Shown below is a table which examines the weak scalability of the distributed GPU implementation
Note: We are using the v100
GPU provided on the notchpeak
computing cluster. Because of this, we are limited to using at most 3 GPUs for a single job
Number of Processes | Range | Execution Time | Speedup |
---|---|---|---|
1 | 4 | 726 ms | |
2 | 8 | 1826 ms | 0.39 |
3 | 16 | 3178 ms | 0.22 |
3 | 32 | 12234 ms | 0.59 |
As we can see, there are significant benefits to using a GPU to solve this problem. Comparing 1 CPU vs 1 GPU, the difference in execution time is almost 44 minutes. This shows how this problem lends itself well to parallelism as a GPU's structure allows for higher levels of parallelism than a CPU
- The shared cpu (OpenMP) solution does not scale strongly or weakly. The shared cpu implementation has better strong scaling than weak scaling, because in the strong scaling case the efficiency does not decrease proportionally to increases in thread count, where in the weak scaling case the speedup decreases proportionally to increases in thread count.
- The shared cpu solution is better than the serial solution, because it parallelizes the problem.

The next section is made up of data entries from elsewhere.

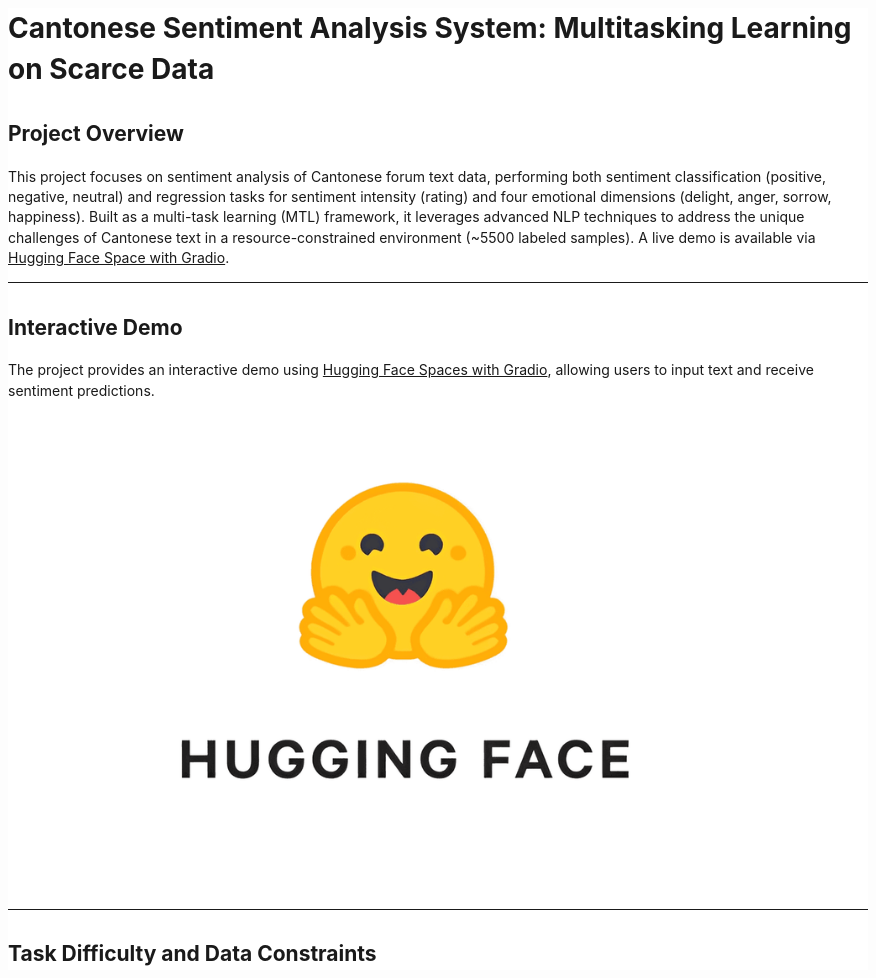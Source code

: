 # Cantonese Sentiment Analysis System: Multitasking Learning on Scarce Data

## Project Overview

This project focuses on sentiment analysis of Cantonese forum text data, performing both sentiment classification (positive, negative, neutral) and regression tasks for sentiment intensity (rating) and four emotional dimensions (delight, anger, sorrow, happiness). Built as a multi-task learning (MTL) framework, it leverages advanced NLP techniques to address the unique challenges of Cantonese text in a resource-constrained environment (~5500 labeled samples). A live demo is available via [Hugging Face Space with Gradio](https://huggingface.co/spaces/LutherYTT/Cantonese-Sentiment-Analysis).

---

## Interactive Demo
The project provides an interactive demo using [Hugging Face Spaces with Gradio](https://huggingface.co/spaces/LutherYTT/Cantonese-Sentiment-Analysis), allowing users to input text and receive sentiment predictions.
[![Hugging Face Space](https://github.com/LutherYTT/Cantonese-Sentiment-Analysis-System-Multitasking-Learning-on-Scarce-Data/blob/main/assets/logo/hugging_face_logo.png)](https://huggingface.co/spaces/LutherYTT/Cantonese-Sentiment-Analysis-System-Demo)

---

## Task Difficulty and Data Constraints
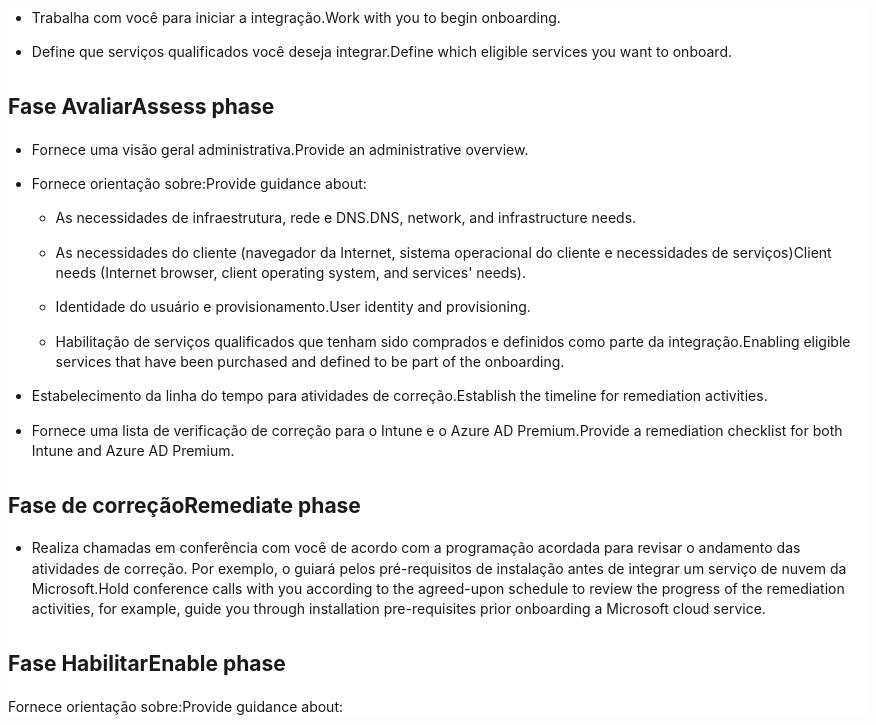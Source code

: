 -   <span data-ttu-id="4b2c2-109">Trabalha com você para iniciar a integração.</span><span class="sxs-lookup"><span data-stu-id="4b2c2-109">Work with you to begin onboarding.</span></span>

-   <span data-ttu-id="4b2c2-110">Define que serviços qualificados você deseja integrar.</span><span class="sxs-lookup"><span data-stu-id="4b2c2-110">Define which eligible services you want to onboard.</span></span>

## <a name="assess-phase"></a><span data-ttu-id="4b2c2-111">Fase Avaliar</span><span class="sxs-lookup"><span data-stu-id="4b2c2-111">Assess phase</span></span>

-   <span data-ttu-id="4b2c2-112">Fornece uma visão geral administrativa.</span><span class="sxs-lookup"><span data-stu-id="4b2c2-112">Provide an administrative overview.</span></span>

-   <span data-ttu-id="4b2c2-113">Fornece orientação sobre:</span><span class="sxs-lookup"><span data-stu-id="4b2c2-113">Provide guidance about:</span></span>

    -   <span data-ttu-id="4b2c2-114">As necessidades de infraestrutura, rede e DNS.</span><span class="sxs-lookup"><span data-stu-id="4b2c2-114">DNS, network, and infrastructure needs.</span></span>

    -   <span data-ttu-id="4b2c2-115">As necessidades do cliente (navegador da Internet, sistema operacional do cliente e necessidades de serviços)</span><span class="sxs-lookup"><span data-stu-id="4b2c2-115">Client needs (Internet browser, client operating system, and services' needs).</span></span>

    -   <span data-ttu-id="4b2c2-116">Identidade do usuário e provisionamento.</span><span class="sxs-lookup"><span data-stu-id="4b2c2-116">User identity and provisioning.</span></span>

    -   <span data-ttu-id="4b2c2-117">Habilitação de serviços qualificados que tenham sido comprados e definidos como parte da integração.</span><span class="sxs-lookup"><span data-stu-id="4b2c2-117">Enabling eligible services that have been purchased and defined to be part of the onboarding.</span></span>

-   <span data-ttu-id="4b2c2-118">Estabelecimento da linha do tempo para atividades de correção.</span><span class="sxs-lookup"><span data-stu-id="4b2c2-118">Establish the timeline for remediation activities.</span></span>

-   <span data-ttu-id="4b2c2-119">Fornece uma lista de verificação de correção para o Intune e o Azure AD Premium.</span><span class="sxs-lookup"><span data-stu-id="4b2c2-119">Provide a remediation checklist for both Intune and Azure AD Premium.</span></span>

## <a name="remediate-phase"></a><span data-ttu-id="4b2c2-120">Fase de correção</span><span class="sxs-lookup"><span data-stu-id="4b2c2-120">Remediate phase</span></span>

-   <span data-ttu-id="4b2c2-121">Realiza chamadas em conferência com você de acordo com a programação acordada para revisar o andamento das atividades de correção. Por exemplo, o guiará pelos pré-requisitos de instalação antes de integrar um serviço de nuvem da Microsoft.</span><span class="sxs-lookup"><span data-stu-id="4b2c2-121">Hold conference calls with you according to the agreed-upon schedule to review the progress of the remediation activities, for example, guide you through installation pre-requisites prior onboarding a Microsoft cloud service.</span></span>

## <a name="enable-phase"></a><span data-ttu-id="4b2c2-122">Fase Habilitar</span><span class="sxs-lookup"><span data-stu-id="4b2c2-122">Enable phase</span></span>
<span data-ttu-id="4b2c2-123">Fornece orientação sobre:</span><span class="sxs-lookup"><span data-stu-id="4b2c2-123">Provide guidance about:</span></span>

- The shared gpu similar to the shared cpu is better then the serial solution due to parallelization. This could be improved with tiling which could make it better then the shared cpu at that point.
- Using a message passing interface for CPUs ends up being slower than using shared memory, but for GPUs, using a message passing interface is very beneficial.
- This problem set lends itself very well to GPU programming as it is inherently a single instruction multiple data problem.